### Work task
Go line by line through the data below and count those that hold "https". Return only the number.

### Dataset excerpts
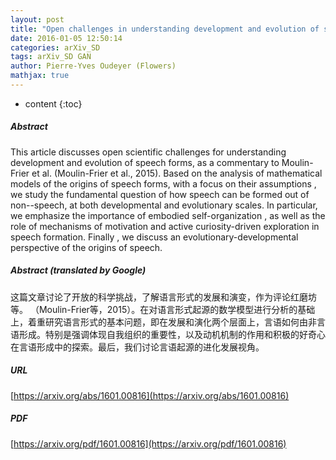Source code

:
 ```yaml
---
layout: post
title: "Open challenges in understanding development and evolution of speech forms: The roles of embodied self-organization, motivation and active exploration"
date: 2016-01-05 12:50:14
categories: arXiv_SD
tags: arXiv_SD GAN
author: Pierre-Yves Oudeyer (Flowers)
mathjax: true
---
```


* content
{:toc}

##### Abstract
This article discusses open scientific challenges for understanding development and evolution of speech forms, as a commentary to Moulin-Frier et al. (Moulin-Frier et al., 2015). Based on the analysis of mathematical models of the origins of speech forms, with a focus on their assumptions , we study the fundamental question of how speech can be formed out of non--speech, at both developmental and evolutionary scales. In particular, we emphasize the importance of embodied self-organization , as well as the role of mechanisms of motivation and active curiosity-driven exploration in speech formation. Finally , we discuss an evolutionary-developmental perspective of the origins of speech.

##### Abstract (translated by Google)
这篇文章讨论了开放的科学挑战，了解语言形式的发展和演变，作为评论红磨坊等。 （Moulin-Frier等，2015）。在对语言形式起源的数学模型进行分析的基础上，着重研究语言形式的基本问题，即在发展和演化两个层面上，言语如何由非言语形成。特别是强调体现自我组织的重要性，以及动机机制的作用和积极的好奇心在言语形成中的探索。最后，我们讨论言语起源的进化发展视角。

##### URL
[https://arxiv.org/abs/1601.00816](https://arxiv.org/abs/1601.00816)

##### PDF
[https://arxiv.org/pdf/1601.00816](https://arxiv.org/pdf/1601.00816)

### Answer space
2